- WHAT TO WORK ON: The entries are to be output once more, word for word.

(Saved entries)
----

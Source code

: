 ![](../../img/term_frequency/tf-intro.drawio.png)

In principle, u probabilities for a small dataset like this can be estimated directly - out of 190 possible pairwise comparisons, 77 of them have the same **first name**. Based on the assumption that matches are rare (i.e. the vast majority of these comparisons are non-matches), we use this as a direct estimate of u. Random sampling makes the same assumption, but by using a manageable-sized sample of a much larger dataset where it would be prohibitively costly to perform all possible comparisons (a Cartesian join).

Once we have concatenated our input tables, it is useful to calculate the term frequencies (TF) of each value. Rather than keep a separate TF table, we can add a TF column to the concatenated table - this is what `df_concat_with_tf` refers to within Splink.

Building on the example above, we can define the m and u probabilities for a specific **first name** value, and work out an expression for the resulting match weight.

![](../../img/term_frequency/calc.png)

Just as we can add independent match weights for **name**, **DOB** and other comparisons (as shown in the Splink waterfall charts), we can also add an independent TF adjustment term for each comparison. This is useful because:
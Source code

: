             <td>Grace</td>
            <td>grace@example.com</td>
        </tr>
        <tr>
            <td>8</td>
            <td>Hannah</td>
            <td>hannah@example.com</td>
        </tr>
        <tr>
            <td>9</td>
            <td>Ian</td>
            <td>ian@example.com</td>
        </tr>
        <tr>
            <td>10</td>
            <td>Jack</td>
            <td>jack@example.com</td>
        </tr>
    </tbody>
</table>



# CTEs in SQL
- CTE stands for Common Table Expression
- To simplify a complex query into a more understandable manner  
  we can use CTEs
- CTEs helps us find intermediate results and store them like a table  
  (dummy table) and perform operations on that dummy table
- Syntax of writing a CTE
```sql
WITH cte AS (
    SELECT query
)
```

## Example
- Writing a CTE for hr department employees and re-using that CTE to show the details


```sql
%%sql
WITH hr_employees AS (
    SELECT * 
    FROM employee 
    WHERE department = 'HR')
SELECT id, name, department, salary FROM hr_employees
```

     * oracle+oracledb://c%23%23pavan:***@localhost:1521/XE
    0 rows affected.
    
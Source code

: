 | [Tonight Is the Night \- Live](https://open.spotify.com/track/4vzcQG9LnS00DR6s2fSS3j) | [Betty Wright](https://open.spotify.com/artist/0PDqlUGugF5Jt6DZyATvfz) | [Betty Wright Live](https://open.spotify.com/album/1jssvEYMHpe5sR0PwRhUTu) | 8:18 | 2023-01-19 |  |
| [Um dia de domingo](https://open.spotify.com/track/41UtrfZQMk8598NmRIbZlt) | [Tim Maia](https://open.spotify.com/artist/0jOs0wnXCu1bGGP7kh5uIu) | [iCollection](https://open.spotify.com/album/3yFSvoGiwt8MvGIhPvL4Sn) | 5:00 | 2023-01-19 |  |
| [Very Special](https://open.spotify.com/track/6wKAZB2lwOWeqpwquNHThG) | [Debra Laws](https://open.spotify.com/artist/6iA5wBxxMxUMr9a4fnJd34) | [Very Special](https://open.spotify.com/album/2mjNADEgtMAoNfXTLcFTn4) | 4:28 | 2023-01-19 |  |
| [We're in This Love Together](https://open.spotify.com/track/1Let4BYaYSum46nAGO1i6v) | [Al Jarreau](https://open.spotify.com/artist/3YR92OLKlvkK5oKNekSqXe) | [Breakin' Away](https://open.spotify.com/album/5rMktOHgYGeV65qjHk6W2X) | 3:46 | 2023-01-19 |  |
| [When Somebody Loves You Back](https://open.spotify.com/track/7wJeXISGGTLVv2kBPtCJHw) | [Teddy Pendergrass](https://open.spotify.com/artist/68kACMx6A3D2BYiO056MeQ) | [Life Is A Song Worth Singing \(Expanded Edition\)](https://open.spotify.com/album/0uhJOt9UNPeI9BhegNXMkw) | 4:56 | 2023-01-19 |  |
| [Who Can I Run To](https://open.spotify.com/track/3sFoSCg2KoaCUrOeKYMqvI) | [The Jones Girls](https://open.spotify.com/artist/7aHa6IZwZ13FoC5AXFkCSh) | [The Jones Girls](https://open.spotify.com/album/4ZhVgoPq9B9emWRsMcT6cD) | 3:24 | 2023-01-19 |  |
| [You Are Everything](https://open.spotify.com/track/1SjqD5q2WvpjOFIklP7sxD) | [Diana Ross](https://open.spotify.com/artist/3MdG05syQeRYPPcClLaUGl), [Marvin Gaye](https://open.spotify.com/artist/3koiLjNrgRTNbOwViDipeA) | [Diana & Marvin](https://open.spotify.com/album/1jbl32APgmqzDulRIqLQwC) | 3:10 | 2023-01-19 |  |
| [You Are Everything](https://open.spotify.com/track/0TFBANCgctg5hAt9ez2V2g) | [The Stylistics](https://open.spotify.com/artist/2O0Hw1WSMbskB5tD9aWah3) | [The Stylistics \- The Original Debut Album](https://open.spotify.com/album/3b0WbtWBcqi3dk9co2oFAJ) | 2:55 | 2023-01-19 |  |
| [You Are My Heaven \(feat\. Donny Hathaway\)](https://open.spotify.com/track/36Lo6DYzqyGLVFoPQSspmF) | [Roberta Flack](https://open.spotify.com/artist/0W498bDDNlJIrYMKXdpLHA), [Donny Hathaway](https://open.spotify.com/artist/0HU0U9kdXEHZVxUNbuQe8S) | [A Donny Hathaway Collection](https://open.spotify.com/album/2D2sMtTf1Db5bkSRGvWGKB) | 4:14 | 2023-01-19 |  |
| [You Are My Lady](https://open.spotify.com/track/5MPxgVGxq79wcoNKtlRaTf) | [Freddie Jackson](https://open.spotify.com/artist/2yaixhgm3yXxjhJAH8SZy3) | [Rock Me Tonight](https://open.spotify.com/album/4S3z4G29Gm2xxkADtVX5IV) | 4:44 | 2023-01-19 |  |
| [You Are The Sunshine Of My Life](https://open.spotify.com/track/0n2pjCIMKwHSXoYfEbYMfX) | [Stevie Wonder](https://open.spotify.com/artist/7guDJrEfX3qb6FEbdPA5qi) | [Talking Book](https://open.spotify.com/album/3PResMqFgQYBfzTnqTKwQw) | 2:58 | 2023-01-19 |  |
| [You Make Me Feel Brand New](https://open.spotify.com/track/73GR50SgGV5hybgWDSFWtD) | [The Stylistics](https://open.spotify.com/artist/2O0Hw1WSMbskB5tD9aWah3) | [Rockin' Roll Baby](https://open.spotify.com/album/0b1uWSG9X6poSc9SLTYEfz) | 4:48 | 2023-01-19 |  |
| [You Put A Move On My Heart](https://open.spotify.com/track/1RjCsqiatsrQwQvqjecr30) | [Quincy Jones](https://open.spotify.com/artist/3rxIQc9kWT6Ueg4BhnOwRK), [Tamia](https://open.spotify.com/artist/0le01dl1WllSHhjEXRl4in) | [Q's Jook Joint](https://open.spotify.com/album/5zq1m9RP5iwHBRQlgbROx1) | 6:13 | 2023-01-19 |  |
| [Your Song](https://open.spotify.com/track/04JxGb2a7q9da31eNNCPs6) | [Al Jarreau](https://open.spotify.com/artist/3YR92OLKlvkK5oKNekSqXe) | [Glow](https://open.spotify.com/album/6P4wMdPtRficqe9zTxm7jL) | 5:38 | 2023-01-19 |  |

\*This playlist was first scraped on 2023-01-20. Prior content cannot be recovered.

----

- WRITTEN RESPONSE:
Source code

: ![](../../img/term_frequency/tf-intro.drawio.png)

In principle, u probabilities for a small dataset like this can be estimated directly - out of 190 possible pairwise comparisons, 77 of them have the same **first name**. Based on the assumption that matches are rare (i.e. the vast majority of these comparisons are non-matches), we use this as a direct estimate of u. Random sampling makes the same assumption, but by using a manageable-sized sample of a much larger dataset where it would be prohibitively costly to perform all possible comparisons (a Cartesian join).

Once we have concatenated our input tables, it is useful to calculate the term frequencies (TF) of each value. Rather than keep a separate TF table, we can add a TF column to the concatenated table - this is what `df_concat_with_tf` refers to within Splink.

Building on the example above, we can define the m and u probabilities for a specific **first name** value, and work out an expression for the resulting match weight.

![](../../img/term_frequency/calc.png)

Just as we can add independent match weights for **name**, **DOB** and other comparisons (as shown in the Splink waterfall charts), we can also add an independent TF adjustment term for each comparison. This is useful because:
Source code

:             <td>Grace</td>
            <td>grace@example.com</td>
        </tr>
        <tr>
            <td>8</td>
            <td>Hannah</td>
            <td>hannah@example.com</td>
        </tr>
        <tr>
            <td>9</td>
            <td>Ian</td>
            <td>ian@example.com</td>
        </tr>
        <tr>
            <td>10</td>
            <td>Jack</td>
            <td>jack@example.com</td>
        </tr>
    </tbody>
</table>



# CTEs in SQL
- CTE stands for Common Table Expression
- To simplify a complex query into a more understandable manner  
  we can use CTEs
- CTEs helps us find intermediate results and store them like a table  
  (dummy table) and perform operations on that dummy table
- Syntax of writing a CTE
```sql
WITH cte AS (
    SELECT query
)
```

## Example
- Writing a CTE for hr department employees and re-using that CTE to show the details


```sql
%%sql
WITH hr_employees AS (
    SELECT * 
    FROM employee 
    WHERE department = 'HR')
SELECT id, name, department, salary FROM hr_employees
```

     * oracle+oracledb://c%23%23pavan:***@localhost:1521/XE
    0 rows affected.
    
Source code

: | [Tonight Is the Night \- Live](https://open.spotify.com/track/4vzcQG9LnS00DR6s2fSS3j) | [Betty Wright](https://open.spotify.com/artist/0PDqlUGugF5Jt6DZyATvfz) | [Betty Wright Live](https://open.spotify.com/album/1jssvEYMHpe5sR0PwRhUTu) | 8:18 | 2023-01-19 |  |
| [Um dia de domingo](https://open.spotify.com/track/41UtrfZQMk8598NmRIbZlt) | [Tim Maia](https://open.spotify.com/artist/0jOs0wnXCu1bGGP7kh5uIu) | [iCollection](https://open.spotify.com/album/3yFSvoGiwt8MvGIhPvL4Sn) | 5:00 | 2023-01-19 |  |
| [Very Special](https://open.spotify.com/track/6wKAZB2lwOWeqpwquNHThG) | [Debra Laws](https://open.spotify.com/artist/6iA5wBxxMxUMr9a4fnJd34) | [Very Special](https://open.spotify.com/album/2mjNADEgtMAoNfXTLcFTn4) | 4:28 | 2023-01-19 |  |
| [We're in This Love Together](https://open.spotify.com/track/1Let4BYaYSum46nAGO1i6v) | [Al Jarreau](https://open.spotify.com/artist/3YR92OLKlvkK5oKNekSqXe) | [Breakin' Away](https://open.spotify.com/album/5rMktOHgYGeV65qjHk6W2X) | 3:46 | 2023-01-19 |  |
| [When Somebody Loves You Back](https://open.spotify.com/track/7wJeXISGGTLVv2kBPtCJHw) | [Teddy Pendergrass](https://open.spotify.com/artist/68kACMx6A3D2BYiO056MeQ) | [Life Is A Song Worth Singing \(Expanded Edition\)](https://open.spotify.com/album/0uhJOt9UNPeI9BhegNXMkw) | 4:56 | 2023-01-19 |  |
| [Who Can I Run To](https://open.spotify.com/track/3sFoSCg2KoaCUrOeKYMqvI) | [The Jones Girls](https://open.spotify.com/artist/7aHa6IZwZ13FoC5AXFkCSh) | [The Jones Girls](https://open.spotify.com/album/4ZhVgoPq9B9emWRsMcT6cD) | 3:24 | 2023-01-19 |  |
| [You Are Everything](https://open.spotify.com/track/1SjqD5q2WvpjOFIklP7sxD) | [Diana Ross](https://open.spotify.com/artist/3MdG05syQeRYPPcClLaUGl), [Marvin Gaye](https://open.spotify.com/artist/3koiLjNrgRTNbOwViDipeA) | [Diana & Marvin](https://open.spotify.com/album/1jbl32APgmqzDulRIqLQwC) | 3:10 | 2023-01-19 |  |
| [You Are Everything](https://open.spotify.com/track/0TFBANCgctg5hAt9ez2V2g) | [The Stylistics](https://open.spotify.com/artist/2O0Hw1WSMbskB5tD9aWah3) | [The Stylistics \- The Original Debut Album](https://open.spotify.com/album/3b0WbtWBcqi3dk9co2oFAJ) | 2:55 | 2023-01-19 |  |
| [You Are My Heaven \(feat\. Donny Hathaway\)](https://open.spotify.com/track/36Lo6DYzqyGLVFoPQSspmF) | [Roberta Flack](https://open.spotify.com/artist/0W498bDDNlJIrYMKXdpLHA), [Donny Hathaway](https://open.spotify.com/artist/0HU0U9kdXEHZVxUNbuQe8S) | [A Donny Hathaway Collection](https://open.spotify.com/album/2D2sMtTf1Db5bkSRGvWGKB) | 4:14 | 2023-01-19 |  |
| [You Are My Lady](https://open.spotify.com/track/5MPxgVGxq79wcoNKtlRaTf) | [Freddie Jackson](https://open.spotify.com/artist/2yaixhgm3yXxjhJAH8SZy3) | [Rock Me Tonight](https://open.spotify.com/album/4S3z4G29Gm2xxkADtVX5IV) | 4:44 | 2023-01-19 |  |
| [You Are The Sunshine Of My Life](https://open.spotify.com/track/0n2pjCIMKwHSXoYfEbYMfX) | [Stevie Wonder](https://open.spotify.com/artist/7guDJrEfX3qb6FEbdPA5qi) | [Talking Book](https://open.spotify.com/album/3PResMqFgQYBfzTnqTKwQw) | 2:58 | 2023-01-19 |  |
| [You Make Me Feel Brand New](https://open.spotify.com/track/73GR50SgGV5hybgWDSFWtD) | [The Stylistics](https://open.spotify.com/artist/2O0Hw1WSMbskB5tD9aWah3) | [Rockin' Roll Baby](https://open.spotify.com/album/0b1uWSG9X6poSc9SLTYEfz) | 4:48 | 2023-01-19 |  |
| [You Put A Move On My Heart](https://open.spotify.com/track/1RjCsqiatsrQwQvqjecr30) | [Quincy Jones](https://open.spotify.com/artist/3rxIQc9kWT6Ueg4BhnOwRK), [Tamia](https://open.spotify.com/artist/0le01dl1WllSHhjEXRl4in) | [Q's Jook Joint](https://open.spotify.com/album/5zq1m9RP5iwHBRQlgbROx1) | 6:13 | 2023-01-19 |  |
| [Your Song](https://open.spotify.com/track/04JxGb2a7q9da31eNNCPs6) | [Al Jarreau](https://open.spotify.com/artist/3YR92OLKlvkK5oKNekSqXe) | [Glow](https://open.spotify.com/album/6P4wMdPtRficqe9zTxm7jL) | 5:38 | 2023-01-19 |  |

\*This playlist was first scraped on 2023-01-20. Prior content cannot be recovered.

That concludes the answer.